In this work high spatial resolution mid-infrared ( MIR ) 12 \mu m continuum imaging of low-luminosity active galactic nuclei ( LLAGN ) obtained by VLT/VISIR is presented .
The goal of this investigation is to determine if the nuclear MIR emission of LLAGN is consistent with the existence of a dusty obscuring torus , the key component of the unification model for AGN .
Based on available hard X-ray luminosities and the previously-known tight correlation between the hard X-ray and 12 \mu m luminosities , a sample of 17 nearby LLAGN without available VISIR N-band photometry was selected .

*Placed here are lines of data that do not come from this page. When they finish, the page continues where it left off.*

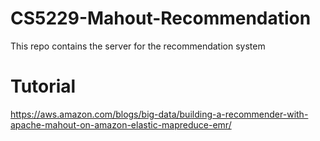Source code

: # CS5229-Mahout-Recommendation
This repo contains the server for the recommendation system

# Tutorial
https://aws.amazon.com/blogs/big-data/building-a-recommender-with-apache-mahout-on-amazon-elastic-mapreduce-emr/
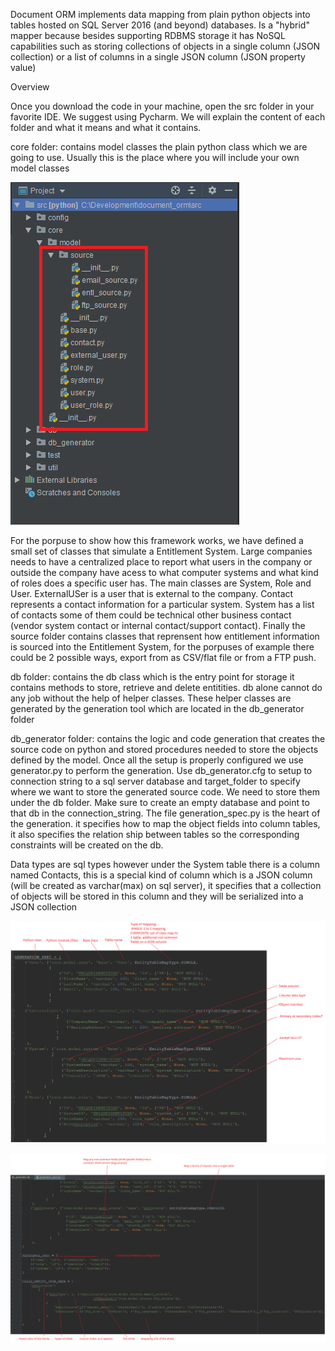 Document ORM implements data mapping from plain python objects into tables hosted on SQL Server 2016 (and beyond) databases. Is a "hybrid" mapper because besides supporting RDBMS storage it has NoSQL capabilities such as storing collections of objects in a single column (JSON collection) or a list of columns in a single JSON column (JSON property value)

Overview

Once you download the code in your machine, open the src folder in your favorite IDE. We suggest using Pycharm.
We will explain the content of each folder and what it means and what it contains.

core folder: contains model classes the plain python class which we are going to use. Usually this is the place where you will include your own model classes

![Alt text](/doc/images/model.png?raw=true "structure")

For the porpuse to show how this framework works, we have defined a small set of classes that simulate a Entitlement System. Large companies needs to have a centralized place to report what users in the company or outside the company have acess to what computer systems and what kind of roles does a specific user has. The main classes are System, Role and User. ExternalUSer is a user that is external to the company. Contact represents a contact information for a particular system. System has a list of contacts some of them could be technical other business contact (vendor system contact or internal contact/support contact). Finally the source folder contains classes that reprensent how entitlement information is sourced into the Entitlement System, for the porpuses of example there could be 2 possible ways, export from as CSV/flat file or from a FTP push. 

db folder: contains the db class which is the entry point for storage it contains methods to store, retrieve and delete entitities. db alone cannot do any job without the help of helper classes. These helper classes are generated by the generation tool which are located in the db_generator folder

db_generator folder: contains the logic and code generation that creates the source code on python and stored procedures needed to store the objects defined by the model. Once all the setup is properly configured we use generator.py to perform the generation.
Use db_generator.cfg to setup to connection string to a sql server database and target_folder to specify where we want to store the generated source code. We need to store them under the db folder. Make sure to create an empty database and point to that db in the connection_string. The file generation_spec.py is the heart of the generation. it specifies how to map the object fields into column tables, it also specifies the relation ship between tables so the corresponding constraints will be created on the db.

Data types are sql types however under the System table there is a column named Contacts, this is a special kind of column which is a JSON column (will be created as varchar(max) on sql server), it specifies that a collection of objects will be stored in this column and they will be serialized into a JSON collection

![Alt text](/doc/images/generation_spec1.png?raw=true "structure")

![Alt text](/doc/images/generation_spec2.png?raw=true "structure")
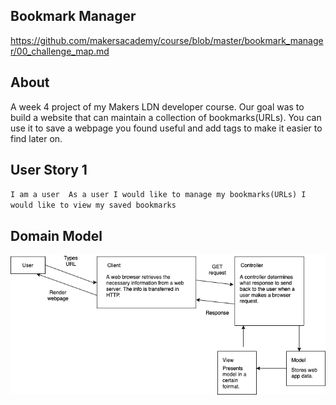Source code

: ## Bookmark Manager 
https://github.com/makersacademy/course/blob/master/bookmark_manager/00_challenge_map.md

## About 
A week 4 project of my Makers LDN developer course. Our goal was to build a website that can maintain a collection of bookmarks(URLs). You can use it to save a webpage you found useful and add tags to make it easier to find later on.

## User Story 1
``
I am a user 
As a user I would like to manage my bookmarks(URLs)
I would like to view my saved bookmarks
``

## Domain Model 
![Github Logo](/resources/Domain_model.png)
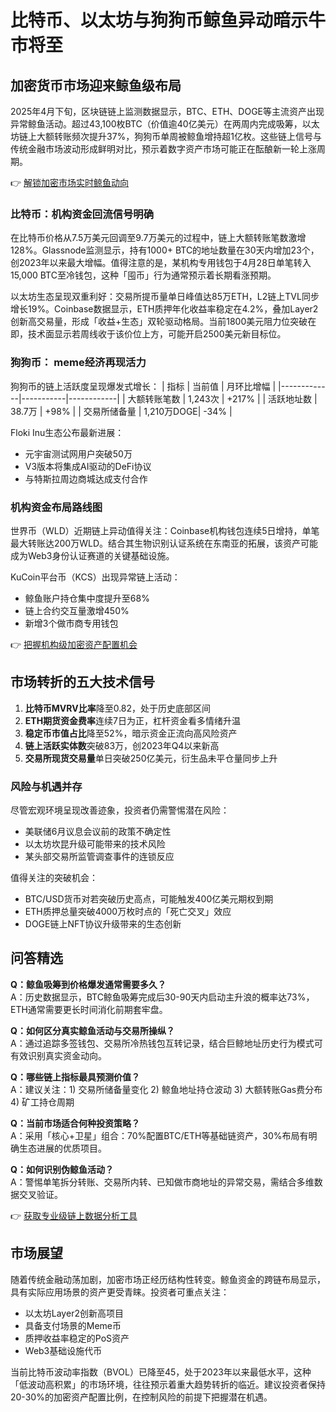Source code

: # 比特币、以太坊与狗狗币鲸鱼异动暗示牛市将至

## 加密货币市场迎来鲸鱼级布局

2025年4月下旬，区块链链上监测数据显示，BTC、ETH、DOGE等主流资产出现异常鲸鱼活动。超过43,100枚BTC（价值逾40亿美元）在两周内完成吸筹，以太坊链上大额转账频次提升37%，狗狗币单周被鲸鱼增持超1亿枚。这些链上信号与传统金融市场波动形成鲜明对比，预示着数字资产市场可能正在酝酿新一轮上涨周期。

👉 [解锁加密市场实时鲸鱼动向](https://bit.ly/okx_welcome)

### 比特币：机构资金回流信号明确

在比特币价格从7.5万美元回调至9.7万美元的过程中，链上大额转账笔数激增128%。Glassnode监测显示，持有1000+ BTC的地址数量在30天内增加23个，创2023年以来最大增幅。值得注意的是，某机构专用钱包于4月28日单笔转入15,000 BTC至冷钱包，这种「囤币」行为通常预示着长期看涨预期。

以太坊生态呈现双重利好：交易所提币量单日峰值达85万ETH，L2链上TVL同步增长19%。Coinbase数据显示，ETH质押年化收益率稳定在4.2%，叠加Layer2创新高交易量，形成「收益+生态」双轮驱动格局。当前1800美元阻力位突破在即，技术面显示若周线收于该价位上方，可能开启2500美元新目标位。

### 狗狗币： meme经济再现活力

狗狗币的链上活跃度呈现爆发式增长：
| 指标        | 当前值    | 月环比增幅 |
|-------------|-----------|------------|
| 大额转账笔数 | 1,243次   | +217%      |
| 活跃地址数   | 38.7万    | +98%       |
| 交易所储备量 | 1,210万DOGE| -34%       |

Floki Inu生态公布最新进展：
- 元宇宙测试网用户突破50万
- V3版本将集成AI驱动的DeFi协议
- 与特斯拉周边商城达成支付合作

### 机构资金布局路线图

世界币（WLD）近期链上异动值得关注：Coinbase机构钱包连续5日增持，单笔最大转账达200万WLD。结合其生物识别认证系统在东南亚的拓展，该资产可能成为Web3身份认证赛道的关键基础设施。

KuCoin平台币（KCS）出现异常链上活动：
- 鲸鱼账户持仓集中度提升至68%
- 链上合约交互量激增450%
- 新增3个做市商专用钱包

👉 [把握机构级加密资产配置机会](https://bit.ly/okx_welcome)

## 市场转折的五大技术信号

1. **比特币MVRV比率**降至0.82，处于历史底部区间
2. **ETH期货资金费率**连续7日为正，杠杆资金看多情绪升温
3. **稳定币市值占比**降至52%，暗示资金正流向高风险资产
4. **链上活跃实体数**突破83万，创2023年Q4以来新高
5. **交易所现货交易量**单日突破250亿美元，衍生品未平仓量同步上升

### 风险与机遇并存

尽管宏观环境呈现改善迹象，投资者仍需警惕潜在风险：
- 美联储6月议息会议前的政策不确定性
- 以太坊坎昆升级可能带来的技术风险
- 某头部交易所监管调查事件的连锁反应

值得关注的突破机会：
- BTC/USD货币对若突破历史高点，可能触发400亿美元期权到期
- ETH质押总量突破4000万枚时点的「死亡交叉」效应
- DOGE链上NFT协议升级带来的生态创新

## 问答精选

**Q：鲸鱼吸筹到价格爆发通常需要多久？**  
A：历史数据显示，BTC鲸鱼吸筹完成后30-90天内启动主升浪的概率达73%，ETH通常需要更长时间消化前期套牢盘。

**Q：如何区分真实鲸鱼活动与交易所操纵？**  
A：通过追踪多签钱包、交易所冷热钱包互转记录，结合巨鲸地址历史行为模式可有效识别真实资金动向。

**Q：哪些链上指标最具预测价值？**  
A：建议关注：1) 交易所储备量变化 2) 鲸鱼地址持仓波动 3) 大额转账Gas费分布 4) 矿工持仓周期

**Q：当前市场适合何种投资策略？**  
A：采用「核心+卫星」组合：70%配置BTC/ETH等基础链资产，30%布局有明确生态进展的优质项目。

**Q：如何识别伪鲸鱼活动？**  
A：警惕单笔拆分转账、交易所内转、已知做市商地址的异常交易，需结合多维数据交叉验证。

👉 [获取专业级链上数据分析工具](https://bit.ly/okx_welcome)

## 市场展望

随着传统金融动荡加剧，加密市场正经历结构性转变。鲸鱼资金的跨链布局显示，具有实际应用场景的资产更受青睐。投资者可重点关注：
- 以太坊Layer2创新高项目
- 具备支付场景的Meme币
- 质押收益率稳定的PoS资产
- Web3基础设施代币

当前比特币波动率指数（BVOL）已降至45，处于2023年以来最低水平，这种「低波动高积累」的市场环境，往往预示着重大趋势转折的临近。建议投资者保持20-30%的加密资产配置比例，在控制风险的前提下把握潜在机遇。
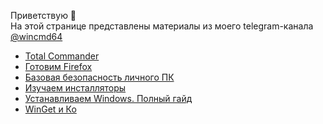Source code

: Приветствую 👋  
На этой странице представлены материалы из моего telegram-канала [@wincmd64](https://t.me/wincmd64)


- [Total Commander](https://github.com/wincmd64/blog/wiki/TotalCmd)
- [Готовим Firefox](https://github.com/wincmd64/blog/wiki/Готовим-Firefox)
- [Базовая безопасность личного ПК](https://github.com/wincmd64/blog/wiki/Базовая-безопасность-личного-ПК)
- [Изучаем инсталляторы](https://github.com/wincmd64/blog/wiki/Изучаем-инсталляторы)
- [Устанавливаем Windows. Полный гайд](https://github.com/wincmd64/blog/wiki/Устанавливаем-Windows.-Полный-гайд)
- [WinGet и Ко](https://github.com/wincmd64/blog/wiki/WinGet-и-Ко)
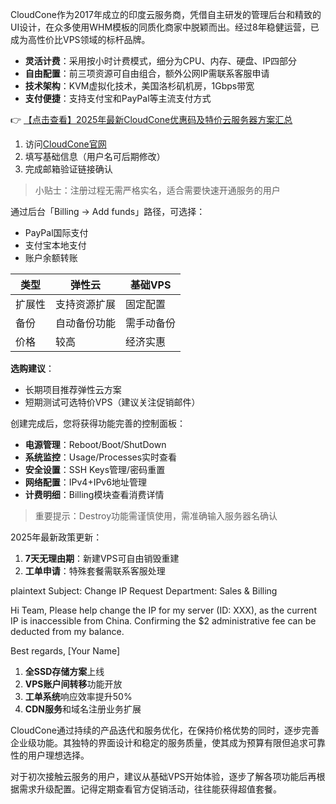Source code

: 

CloudCone作为2017年成立的印度云服务商，凭借自主研发的管理后台和精致的UI设计，在众多使用WHM模板的同质化商家中脱颖而出。经过8年稳健运营，已成为高性价比VPS领域的标杆品牌。

- **灵活计费**：采用按小时计费模式，细分为CPU、内存、硬盘、IP四部分
- **自由配置**：前三项资源可自由组合，额外公网IP需联系客服申请
- **技术架构**：KVM虚拟化技术，美国洛杉矶机房，1Gbps带宽
- **支付便捷**：支持支付宝和PayPal等主流支付方式

👉 [【点击查看】2025年最新CloudCone优惠码及特价云服务器方案汇总](https://bit.ly/Cloudcone)

1. 访问[CloudCone官网](https://bit.ly/Cloudcone)
2. 填写基础信息（用户名可后期修改）
3. 完成邮箱验证链接确认

> 小贴士：注册过程无需严格实名，适合需要快速开通服务的用户

通过后台「Billing → Add funds」路径，可选择：
- PayPal国际支付
- 支付宝本地支付
- 账户余额转账


| 类型 | 弹性云 | 基础VPS |
|------|--------|---------|
| 扩展性 | 支持资源扩展 | 固定配置 |
| 备份 | 自动备份功能 | 需手动备份 |
| 价格 | 较高 | 经济实惠 |

**选购建议**：
- 长期项目推荐弹性云方案
- 短期测试可选特价VPS（建议关注促销邮件）

创建完成后，您将获得功能完善的控制面板：

- **电源管理**：Reboot/Boot/ShutDown
- **系统监控**：Usage/Processes实时查看
- **安全设置**：SSH Keys管理/密码重置
- **网络配置**：IPv4+IPv6地址管理
- **计费明细**：Billing模块查看消费详情

> 重要提示：Destroy功能需谨慎使用，需准确输入服务器名确认

2025年最新政策更新：
1. **7天无理由期**：新建VPS可自由销毁重建
2. **工单申请**：特殊套餐需联系客服处理

plaintext
Subject: Change IP Request
Department: Sales & Billing

Hi Team,
Please help change the IP for my server (ID: XXX), 
as the current IP is inaccessible from China.
Confirming the $2 administrative fee can be deducted from my balance.

Best regards,
[Your Name]

1. **全SSD存储方案**上线
2. **VPS账户间转移**功能开放
3. **工单系统**响应效率提升50%
4. **CDN服务**和域名注册业务扩展

CloudCone通过持续的产品迭代和服务优化，在保持价格优势的同时，逐步完善企业级功能。其独特的界面设计和稳定的服务质量，使其成为预算有限但追求可靠性的用户理想选择。

对于初次接触云服务的用户，建议从基础VPS开始体验，逐步了解各项功能后再根据需求升级配置。记得定期查看官方促销活动，往往能获得超值套餐。
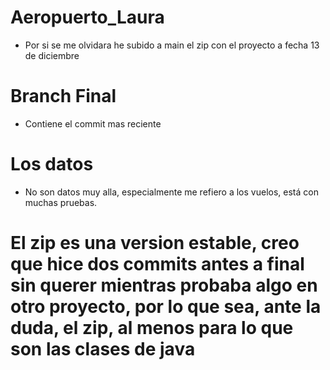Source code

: # Aeropuerto_Laura
- Por si se me olvidara he subido a main el zip con el proyecto a fecha 13 de diciembre
# Branch Final
- Contiene el commit mas reciente
# Los datos
- No son datos muy alla, especialmente me refiero a los vuelos, está con muchas pruebas.
# El zip es una version estable, creo que hice dos commits antes a final sin querer mientras probaba algo en otro proyecto, por lo que sea, ante la duda, el zip, al menos para lo que son las clases de java


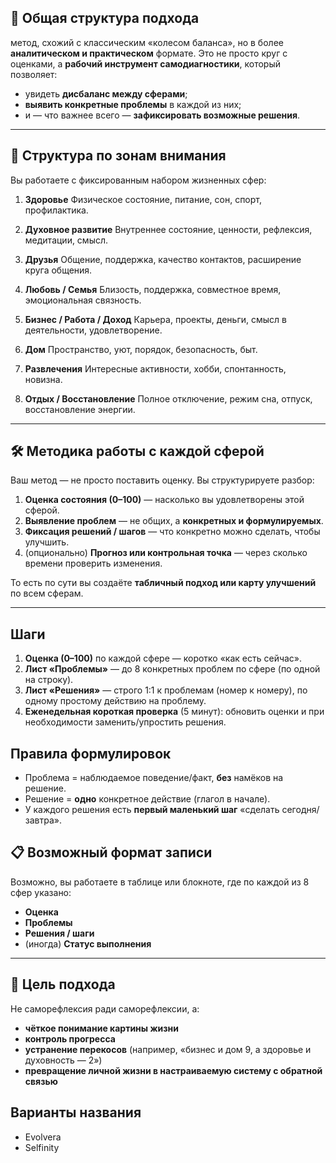 ## 🧭 Общая структура подхода

метод, схожий с классическим «колесом баланса», но в более **аналитическом и практическом** формате. Это не просто круг с оценками, а **рабочий инструмент самодиагностики**, который позволяет:

* увидеть **дисбаланс между сферами**;
* **выявить конкретные проблемы** в каждой из них;
* и — что важнее всего — **зафиксировать возможные решения**.

---

## 🧱 Структура по зонам внимания

Вы работаете с фиксированным набором жизненных сфер:

1. **Здоровье**
   Физическое состояние, питание, сон, спорт, профилактика.

2. **Духовное развитие**
   Внутреннее состояние, ценности, рефлексия, медитации, смысл.

3. **Друзья**
   Общение, поддержка, качество контактов, расширение круга общения.

4. **Любовь / Семья**
   Близость, поддержка, совместное время, эмоциональная связность.

5. **Бизнес / Работа / Доход**
   Карьера, проекты, деньги, смысл в деятельности, удовлетворение.

6. **Дом**
   Пространство, уют, порядок, безопасность, быт.

7. **Развлечения**
   Интересные активности, хобби, спонтанность, новизна.

8. **Отдых / Восстановление**
   Полное отключение, режим сна, отпуск, восстановление энергии.

---

## 🛠 Методика работы с каждой сферой

Ваш метод — не просто поставить оценку. Вы структурируете разбор:

1. **Оценка состояния (0–100)** — насколько вы удовлетворены этой сферой.
2. **Выявление проблем** — не общих, а **конкретных и формулируемых**.
3. **Фиксация решений / шагов** — что конкретно можно сделать, чтобы улучшить.
4. (опционально) **Прогноз или контрольная точка** — через сколько времени проверить изменения.

То есть по сути вы создаёте **табличный подход или карту улучшений** по всем сферам.

---


## Шаги

1. **Оценка (0–100)** по каждой сфере — коротко «как есть сейчас».
2. **Лист «Проблемы»** — до 8 конкретных проблем по сфере (по одной на строку).
3. **Лист «Решения»** — строго 1:1 к проблемам (номер к номеру), по одному простому действию на проблему.
4. **Еженедельная короткая проверка** (5 минут): обновить оценки и при необходимости заменить/упростить решения.

## Правила формулировок

* Проблема = наблюдаемое поведение/факт, **без** намёков на решение.
* Решение = **одно** конкретное действие (глагол в начале).
* У каждого решения есть **первый маленький шаг** «сделать сегодня/завтра».


## 📋 Возможный формат записи

Возможно, вы работаете в таблице или блокноте, где по каждой из 8 сфер указано:

* **Оценка**
* **Проблемы**
* **Решения / шаги**
* (иногда) **Статус выполнения**

---

## 🔄 Цель подхода

Не саморефлексия ради саморефлексии, а:

* **чёткое понимание картины жизни**
* **контроль прогресса**
* **устранение перекосов** (например, «бизнес и дом 9, а здоровье и духовность — 2»)
* **превращение личной жизни в настраиваемую систему с обратной связью**


## Варианты названия
* Evolvera
* Selfinity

Combined with archival VISIR data of 9 additional LLAGN with available X-ray measurements , the dataset represents the bulk of southern LLAGN currently detectable from the ground in the MIR .
Of the 17 observed LLAGN , 7 are detected , while upper limits are derived for the 10 non-detections .
Thus , the total number of AGN detected with VLT/VISIR increases to more than 50 .
All detections except NGC 3125 appear point-like on a spatial scale of \sim 0.35 \arcsec .
The detections do not significantly deviate from the known MIR-X-ray correlation but extend it by a factor of \sim 10 down to luminosities < 10 ^ { 41 } erg/s with a narrow scatter ( \sigma = 0.35 dex , Spearman Rank \rho = 0.92 ) .
The latter is dominated by the uncertainties in the X-ray luminosity .
Interestingly , a similar correlation with comparable slope but with a normalization differing by \sim 2.6 orders of magnitude has been found for local starburst galaxies .
In addition , the VISIR data are compared with lower spatial resolution data from Spitzer /IRS and IRAS .
By using a scaled starburst template SED and the PAH 11.3 \mu m emission line the maximum nuclear star formation contamination to the VISIR photometry is restricted to \lesssim 30 \% for 75 % of the LLAGN .
Exceptions are NGC 1097 and NGC 1566 , which may possess unresolved strong PAH emission .
Furthermore , within the uncertainties the MIR-X-ray luminosity ratio is unchanged over more than 4 orders of magnitude in accretion rate .
These results are consistent with the existence of the dusty torus in all observed LLAGN , although the jet or accretion disk as origin of the MIR emission can not be excluded .
Finally , the fact that the MIR-X-ray correlation holds for all LLAGN and Seyferts makes it a very useful empirical tool for converting between the MIR and X-ray powers of these nuclei .